» **ACTIVITY**
Give back each line below verbatim.
------------------------------------------------------------------------
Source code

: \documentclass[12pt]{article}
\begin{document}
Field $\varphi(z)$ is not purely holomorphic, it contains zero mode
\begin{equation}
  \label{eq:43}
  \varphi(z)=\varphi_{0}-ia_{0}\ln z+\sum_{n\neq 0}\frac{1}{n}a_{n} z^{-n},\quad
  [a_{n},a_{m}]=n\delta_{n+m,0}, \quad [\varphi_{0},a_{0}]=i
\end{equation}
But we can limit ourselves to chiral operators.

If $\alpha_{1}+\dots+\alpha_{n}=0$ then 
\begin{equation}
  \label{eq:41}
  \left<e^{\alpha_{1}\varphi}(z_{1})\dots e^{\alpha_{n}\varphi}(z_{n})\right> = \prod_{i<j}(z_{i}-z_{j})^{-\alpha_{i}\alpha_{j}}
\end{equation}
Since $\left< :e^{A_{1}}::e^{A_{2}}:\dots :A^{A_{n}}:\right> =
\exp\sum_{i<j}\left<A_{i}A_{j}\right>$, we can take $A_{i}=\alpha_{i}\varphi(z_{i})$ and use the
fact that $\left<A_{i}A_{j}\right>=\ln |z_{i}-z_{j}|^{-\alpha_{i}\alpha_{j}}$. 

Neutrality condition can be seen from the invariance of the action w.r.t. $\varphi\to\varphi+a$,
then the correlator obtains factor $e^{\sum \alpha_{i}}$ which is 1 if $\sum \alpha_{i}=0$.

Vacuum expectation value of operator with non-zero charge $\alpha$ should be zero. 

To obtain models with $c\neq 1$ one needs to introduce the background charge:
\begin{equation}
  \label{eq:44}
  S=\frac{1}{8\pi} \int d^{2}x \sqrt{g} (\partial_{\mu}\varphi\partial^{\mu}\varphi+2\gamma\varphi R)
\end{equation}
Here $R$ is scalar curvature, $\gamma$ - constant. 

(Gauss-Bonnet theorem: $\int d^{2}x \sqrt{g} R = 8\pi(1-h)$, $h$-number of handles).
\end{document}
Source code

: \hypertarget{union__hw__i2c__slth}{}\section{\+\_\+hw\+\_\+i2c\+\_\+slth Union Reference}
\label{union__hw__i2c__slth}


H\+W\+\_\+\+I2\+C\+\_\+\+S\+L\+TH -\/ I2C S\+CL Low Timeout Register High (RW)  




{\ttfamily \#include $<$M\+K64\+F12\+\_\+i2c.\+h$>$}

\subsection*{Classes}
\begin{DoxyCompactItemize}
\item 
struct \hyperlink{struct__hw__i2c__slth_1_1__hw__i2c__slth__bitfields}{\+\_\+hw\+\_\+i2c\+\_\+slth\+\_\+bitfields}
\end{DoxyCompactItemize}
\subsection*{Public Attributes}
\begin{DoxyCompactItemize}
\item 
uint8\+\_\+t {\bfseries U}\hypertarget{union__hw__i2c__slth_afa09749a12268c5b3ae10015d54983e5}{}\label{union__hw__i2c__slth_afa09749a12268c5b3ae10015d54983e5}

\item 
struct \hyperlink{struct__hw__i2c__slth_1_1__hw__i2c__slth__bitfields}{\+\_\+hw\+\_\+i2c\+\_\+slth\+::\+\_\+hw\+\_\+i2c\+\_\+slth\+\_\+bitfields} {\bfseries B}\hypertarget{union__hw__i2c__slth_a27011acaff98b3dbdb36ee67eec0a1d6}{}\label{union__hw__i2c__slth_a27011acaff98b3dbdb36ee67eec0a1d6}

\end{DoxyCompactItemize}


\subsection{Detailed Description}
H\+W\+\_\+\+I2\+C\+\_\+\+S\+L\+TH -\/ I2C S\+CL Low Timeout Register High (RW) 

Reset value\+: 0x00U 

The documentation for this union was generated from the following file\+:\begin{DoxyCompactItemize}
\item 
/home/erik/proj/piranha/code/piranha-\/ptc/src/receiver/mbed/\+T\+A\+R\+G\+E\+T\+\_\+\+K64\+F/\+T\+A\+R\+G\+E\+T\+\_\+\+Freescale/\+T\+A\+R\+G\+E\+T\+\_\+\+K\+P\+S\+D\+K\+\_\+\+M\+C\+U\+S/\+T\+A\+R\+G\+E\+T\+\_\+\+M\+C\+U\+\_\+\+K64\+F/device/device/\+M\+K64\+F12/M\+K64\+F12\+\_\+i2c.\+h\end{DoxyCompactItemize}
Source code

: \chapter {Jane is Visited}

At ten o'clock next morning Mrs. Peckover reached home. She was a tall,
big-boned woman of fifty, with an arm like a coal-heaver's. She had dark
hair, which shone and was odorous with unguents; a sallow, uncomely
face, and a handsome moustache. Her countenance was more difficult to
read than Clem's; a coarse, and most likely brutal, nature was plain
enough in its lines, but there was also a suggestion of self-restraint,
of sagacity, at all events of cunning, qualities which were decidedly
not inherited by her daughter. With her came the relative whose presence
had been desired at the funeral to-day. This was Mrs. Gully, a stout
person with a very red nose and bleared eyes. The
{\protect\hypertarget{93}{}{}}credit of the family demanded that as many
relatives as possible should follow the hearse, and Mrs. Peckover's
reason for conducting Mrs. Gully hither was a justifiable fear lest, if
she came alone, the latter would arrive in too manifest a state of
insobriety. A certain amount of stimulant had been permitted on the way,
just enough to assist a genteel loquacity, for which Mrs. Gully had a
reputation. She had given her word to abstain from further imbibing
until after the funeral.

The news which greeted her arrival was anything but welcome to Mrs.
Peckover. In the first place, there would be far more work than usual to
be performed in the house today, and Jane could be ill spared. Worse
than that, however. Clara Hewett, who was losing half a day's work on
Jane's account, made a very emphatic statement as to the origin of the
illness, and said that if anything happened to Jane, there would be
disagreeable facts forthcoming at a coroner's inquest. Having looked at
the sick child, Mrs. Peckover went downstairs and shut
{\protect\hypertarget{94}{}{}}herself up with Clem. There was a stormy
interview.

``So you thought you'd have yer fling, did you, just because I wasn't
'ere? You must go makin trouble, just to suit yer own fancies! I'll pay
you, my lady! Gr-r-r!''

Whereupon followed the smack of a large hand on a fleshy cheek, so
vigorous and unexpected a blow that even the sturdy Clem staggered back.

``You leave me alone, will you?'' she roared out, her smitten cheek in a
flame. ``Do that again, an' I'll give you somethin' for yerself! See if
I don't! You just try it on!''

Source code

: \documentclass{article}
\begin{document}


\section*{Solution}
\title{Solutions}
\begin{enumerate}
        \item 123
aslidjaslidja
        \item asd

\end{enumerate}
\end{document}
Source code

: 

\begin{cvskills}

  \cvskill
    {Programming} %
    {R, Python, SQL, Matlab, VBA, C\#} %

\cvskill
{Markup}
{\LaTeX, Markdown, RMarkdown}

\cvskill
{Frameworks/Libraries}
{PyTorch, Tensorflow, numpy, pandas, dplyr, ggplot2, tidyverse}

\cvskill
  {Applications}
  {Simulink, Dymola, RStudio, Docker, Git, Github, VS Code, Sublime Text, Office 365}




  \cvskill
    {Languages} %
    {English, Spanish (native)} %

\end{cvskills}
------------------------------------------------------------------------
» **RESULT OF THIS EXERCISE**
Source code

: \documentclass[12pt]{article}
\begin{document}
Field $\varphi(z)$ is not purely holomorphic, it contains zero mode
\begin{equation}
  \label{eq:43}
  \varphi(z)=\varphi_{0}-ia_{0}\ln z+\sum_{n\neq 0}\frac{1}{n}a_{n} z^{-n},\quad
  [a_{n},a_{m}]=n\delta_{n+m,0}, \quad [\varphi_{0},a_{0}]=i
\end{equation}
But we can limit ourselves to chiral operators.

If $\alpha_{1}+\dots+\alpha_{n}=0$ then 
\begin{equation}
  \label{eq:41}
  \left<e^{\alpha_{1}\varphi}(z_{1})\dots e^{\alpha_{n}\varphi}(z_{n})\right> = \prod_{i<j}(z_{i}-z_{j})^{-\alpha_{i}\alpha_{j}}
\end{equation}
Since $\left< :e^{A_{1}}::e^{A_{2}}:\dots :A^{A_{n}}:\right> =
\exp\sum_{i<j}\left<A_{i}A_{j}\right>$, we can take $A_{i}=\alpha_{i}\varphi(z_{i})$ and use the
fact that $\left<A_{i}A_{j}\right>=\ln |z_{i}-z_{j}|^{-\alpha_{i}\alpha_{j}}$. 

Neutrality condition can be seen from the invariance of the action w.r.t. $\varphi\to\varphi+a$,
then the correlator obtains factor $e^{\sum \alpha_{i}}$ which is 1 if $\sum \alpha_{i}=0$.

Vacuum expectation value of operator with non-zero charge $\alpha$ should be zero. 

To obtain models with $c\neq 1$ one needs to introduce the background charge:
\begin{equation}
  \label{eq:44}
  S=\frac{1}{8\pi} \int d^{2}x \sqrt{g} (\partial_{\mu}\varphi\partial^{\mu}\varphi+2\gamma\varphi R)
\end{equation}
Here $R$ is scalar curvature, $\gamma$ - constant. 

(Gauss-Bonnet theorem: $\int d^{2}x \sqrt{g} R = 8\pi(1-h)$, $h$-number of handles).
\end{document}
Source code

: \hypertarget{union__hw__i2c__slth}{}\section{\+\_\+hw\+\_\+i2c\+\_\+slth Union Reference}
\label{union__hw__i2c__slth}


H\+W\+\_\+\+I2\+C\+\_\+\+S\+L\+TH -\/ I2C S\+CL Low Timeout Register High (RW)  




{\ttfamily \#include $<$M\+K64\+F12\+\_\+i2c.\+h$>$}

\subsection*{Classes}
\begin{DoxyCompactItemize}
\item 
struct \hyperlink{struct__hw__i2c__slth_1_1__hw__i2c__slth__bitfields}{\+\_\+hw\+\_\+i2c\+\_\+slth\+\_\+bitfields}
\end{DoxyCompactItemize}
\subsection*{Public Attributes}
\begin{DoxyCompactItemize}
\item 
uint8\+\_\+t {\bfseries U}\hypertarget{union__hw__i2c__slth_afa09749a12268c5b3ae10015d54983e5}{}\label{union__hw__i2c__slth_afa09749a12268c5b3ae10015d54983e5}

\item 
struct \hyperlink{struct__hw__i2c__slth_1_1__hw__i2c__slth__bitfields}{\+\_\+hw\+\_\+i2c\+\_\+slth\+::\+\_\+hw\+\_\+i2c\+\_\+slth\+\_\+bitfields} {\bfseries B}\hypertarget{union__hw__i2c__slth_a27011acaff98b3dbdb36ee67eec0a1d6}{}\label{union__hw__i2c__slth_a27011acaff98b3dbdb36ee67eec0a1d6}

\end{DoxyCompactItemize}


\subsection{Detailed Description}
H\+W\+\_\+\+I2\+C\+\_\+\+S\+L\+TH -\/ I2C S\+CL Low Timeout Register High (RW) 

Reset value\+: 0x00U 

The documentation for this union was generated from the following file\+:\begin{DoxyCompactItemize}
\item 
/home/erik/proj/piranha/code/piranha-\/ptc/src/receiver/mbed/\+T\+A\+R\+G\+E\+T\+\_\+\+K64\+F/\+T\+A\+R\+G\+E\+T\+\_\+\+Freescale/\+T\+A\+R\+G\+E\+T\+\_\+\+K\+P\+S\+D\+K\+\_\+\+M\+C\+U\+S/\+T\+A\+R\+G\+E\+T\+\_\+\+M\+C\+U\+\_\+\+K64\+F/device/device/\+M\+K64\+F12/M\+K64\+F12\+\_\+i2c.\+h\end{DoxyCompactItemize}
Source code

: \chapter {Jane is Visited}

At ten o'clock next morning Mrs. Peckover reached home. She was a tall,
big-boned woman of fifty, with an arm like a coal-heaver's. She had dark
hair, which shone and was odorous with unguents; a sallow, uncomely
face, and a handsome moustache. Her countenance was more difficult to
read than Clem's; a coarse, and most likely brutal, nature was plain
enough in its lines, but there was also a suggestion of self-restraint,
of sagacity, at all events of cunning, qualities which were decidedly
not inherited by her daughter. With her came the relative whose presence
had been desired at the funeral to-day. This was Mrs. Gully, a stout
person with a very red nose and bleared eyes. The
{\protect\hypertarget{93}{}{}}credit of the family demanded that as many
relatives as possible should follow the hearse, and Mrs. Peckover's
reason for conducting Mrs. Gully hither was a justifiable fear lest, if
she came alone, the latter would arrive in too manifest a state of
insobriety. A certain amount of stimulant had been permitted on the way,
just enough to assist a genteel loquacity, for which Mrs. Gully had a
reputation. She had given her word to abstain from further imbibing
until after the funeral.

The news which greeted her arrival was anything but welcome to Mrs.
Peckover. In the first place, there would be far more work than usual to
be performed in the house today, and Jane could be ill spared. Worse
than that, however. Clara Hewett, who was losing half a day's work on
Jane's account, made a very emphatic statement as to the origin of the
illness, and said that if anything happened to Jane, there would be
disagreeable facts forthcoming at a coroner's inquest. Having looked at
the sick child, Mrs. Peckover went downstairs and shut
{\protect\hypertarget{94}{}{}}herself up with Clem. There was a stormy
interview.

``So you thought you'd have yer fling, did you, just because I wasn't
'ere? You must go makin trouble, just to suit yer own fancies! I'll pay
you, my lady! Gr-r-r!''

Whereupon followed the smack of a large hand on a fleshy cheek, so
vigorous and unexpected a blow that even the sturdy Clem staggered back.

``You leave me alone, will you?'' she roared out, her smitten cheek in a
flame. ``Do that again, an' I'll give you somethin' for yerself! See if
I don't! You just try it on!''

Source code

: \documentclass{article}
\begin{document}


\section*{Solution}
\title{Solutions}
\begin{enumerate}
        \item 123
aslidjaslidja
        \item asd

\end{enumerate}
\end{document}
Source code

: 

\begin{cvskills}

  \cvskill
    {Programming} %
    {R, Python, SQL, Matlab, VBA, C\#} %

\cvskill
{Markup}
{\LaTeX, Markdown, RMarkdown}

\cvskill
{Frameworks/Libraries}
{PyTorch, Tensorflow, numpy, pandas, dplyr, ggplot2, tidyverse}

\cvskill
  {Applications}
  {Simulink, Dymola, RStudio, Docker, Git, Github, VS Code, Sublime Text, Office 365}




  \cvskill
    {Languages} %
    {English, Spanish (native)} %

\end{cvskills}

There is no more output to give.